Saved data entries:
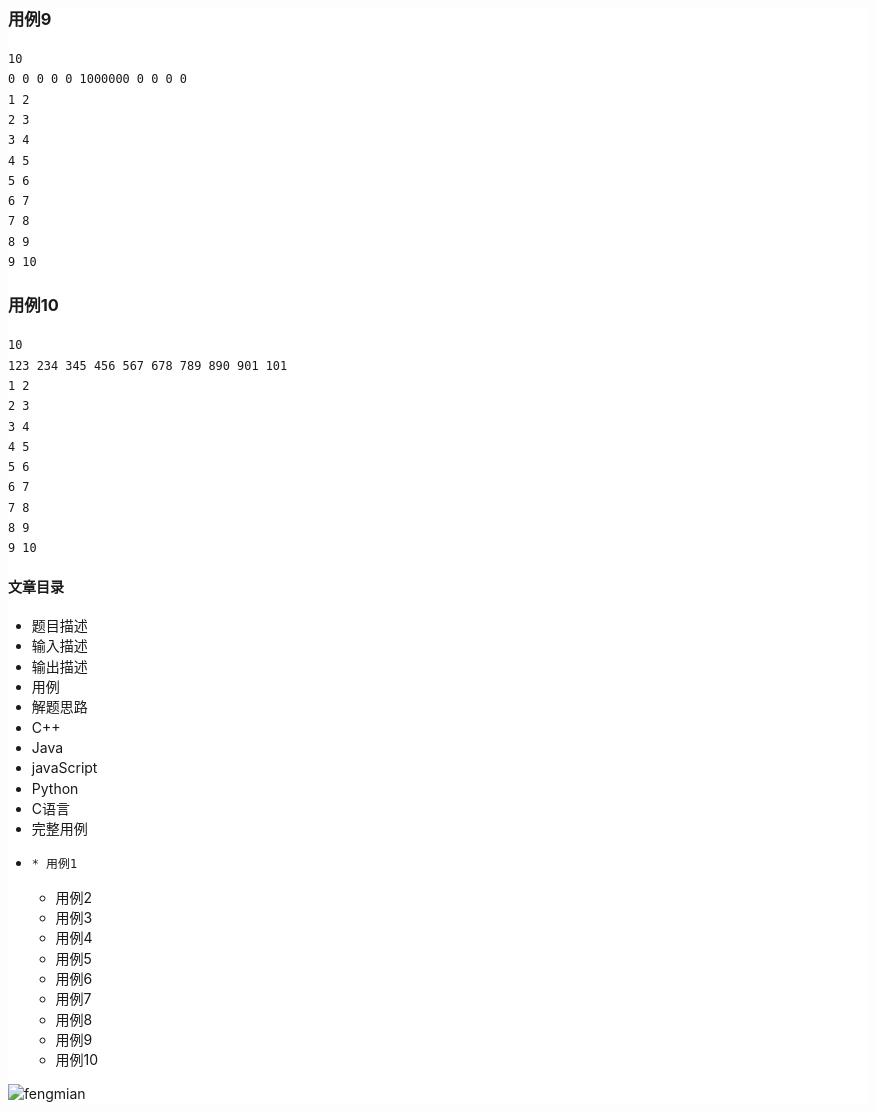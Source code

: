 
### 用例9

    
    
    10
    0 0 0 0 0 1000000 0 0 0 0
    1 2
    2 3
    3 4
    4 5
    5 6
    6 7
    7 8
    8 9
    9 10
    

### 用例10

    
    
    10
    123 234 345 456 567 678 789 890 901 101
    1 2
    2 3
    3 4
    4 5
    5 6
    6 7
    7 8
    8 9
    9 10
    

#### 文章目录

  * 题目描述
  * 输入描述
  * 输出描述
  * 用例
  * 解题思路
  * C++
  * Java
  * javaScript
  * Python
  * C语言
  * 完整用例
  *     * 用例1
    * 用例2
    * 用例3
    * 用例4
    * 用例5
    * 用例6
    * 用例7
    * 用例8
    * 用例9
    * 用例10

![fengmian](https://i-blog.csdnimg.cn/blog_migrate/ad7bd7a79f26aa8e73c7ea0ad751deaa.png)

**Exercise**:
The records above must be output exactly, except for their pictures.

**Solution to this exercise**:
Source code

: 
### 用例9

    
    
    10
    0 0 0 0 0 1000000 0 0 0 0
    1 2
    2 3
    3 4
    4 5
    5 6
    6 7
    7 8
    8 9
    9 10
    

### 用例10

    
    
    10
    123 234 345 456 567 678 789 890 901 101
    1 2
    2 3
    3 4
    4 5
    5 6
    6 7
    7 8
    8 9
    9 10
    

#### 文章目录

  * 题目描述
  * 输入描述
  * 输出描述
  * 用例
  * 解题思路
  * C++
  * Java
  * javaScript
  * Python
  * C语言
  * 完整用例
  *     * 用例1
    * 用例2
    * 用例3
    * 用例4
    * 用例5
    * 用例6
    * 用例7
    * 用例8
    * 用例9
    * 用例10

![fengmian](https://i-blog.csdnimg.cn/blog_migrate/ad7bd7a79f26aa8e73c7ea0ad751deaa.png)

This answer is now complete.